(PROBLEM TO WORK ON): What you return must match the listing below word for word.

(MATERIAL FOR THE TASK):

════════════════════

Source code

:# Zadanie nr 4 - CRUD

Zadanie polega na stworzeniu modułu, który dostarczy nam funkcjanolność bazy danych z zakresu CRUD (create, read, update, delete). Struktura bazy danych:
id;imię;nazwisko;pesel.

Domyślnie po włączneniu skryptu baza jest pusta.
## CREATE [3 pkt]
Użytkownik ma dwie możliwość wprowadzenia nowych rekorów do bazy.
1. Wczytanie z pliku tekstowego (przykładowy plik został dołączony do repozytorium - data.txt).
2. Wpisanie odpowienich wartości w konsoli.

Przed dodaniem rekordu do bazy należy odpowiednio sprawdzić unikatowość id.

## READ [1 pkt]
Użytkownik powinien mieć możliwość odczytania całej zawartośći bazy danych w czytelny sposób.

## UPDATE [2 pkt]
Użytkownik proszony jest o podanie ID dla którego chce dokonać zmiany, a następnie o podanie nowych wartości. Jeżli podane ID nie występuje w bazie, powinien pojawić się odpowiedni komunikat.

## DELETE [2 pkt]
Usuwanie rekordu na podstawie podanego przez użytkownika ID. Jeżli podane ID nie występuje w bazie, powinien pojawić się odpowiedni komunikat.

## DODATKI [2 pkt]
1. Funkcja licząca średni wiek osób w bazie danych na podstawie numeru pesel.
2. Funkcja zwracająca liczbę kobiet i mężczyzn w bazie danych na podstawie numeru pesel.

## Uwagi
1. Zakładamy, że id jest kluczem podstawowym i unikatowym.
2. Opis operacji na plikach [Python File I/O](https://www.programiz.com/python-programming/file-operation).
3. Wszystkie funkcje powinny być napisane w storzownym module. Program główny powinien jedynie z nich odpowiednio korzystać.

════════════════════

(RESPONSE FOR THIS EXERCISE):
Source code

:# Zadanie nr 4 - CRUD

Zadanie polega na stworzeniu modułu, który dostarczy nam funkcjanolność bazy danych z zakresu CRUD (create, read, update, delete). Struktura bazy danych:
id;imię;nazwisko;pesel.

Domyślnie po włączneniu skryptu baza jest pusta.
## CREATE [3 pkt]
Użytkownik ma dwie możliwość wprowadzenia nowych rekorów do bazy.
1. Wczytanie z pliku tekstowego (przykładowy plik został dołączony do repozytorium - data.txt).
2. Wpisanie odpowienich wartości w konsoli.

Przed dodaniem rekordu do bazy należy odpowiednio sprawdzić unikatowość id.

## READ [1 pkt]
Użytkownik powinien mieć możliwość odczytania całej zawartośći bazy danych w czytelny sposób.

## UPDATE [2 pkt]
Użytkownik proszony jest o podanie ID dla którego chce dokonać zmiany, a następnie o podanie nowych wartości. Jeżli podane ID nie występuje w bazie, powinien pojawić się odpowiedni komunikat.

## DELETE [2 pkt]
Usuwanie rekordu na podstawie podanego przez użytkownika ID. Jeżli podane ID nie występuje w bazie, powinien pojawić się odpowiedni komunikat.

## DODATKI [2 pkt]
1. Funkcja licząca średni wiek osób w bazie danych na podstawie numeru pesel.
2. Funkcja zwracająca liczbę kobiet i mężczyzn w bazie danych na podstawie numeru pesel.

## Uwagi
1. Zakładamy, że id jest kluczem podstawowym i unikatowym.
2. Opis operacji na plikach [Python File I/O](https://www.programiz.com/python-programming/file-operation).
3. Wszystkie funkcje powinny być napisane w storzownym module. Program główny powinien jedynie z nich odpowiednio korzystać.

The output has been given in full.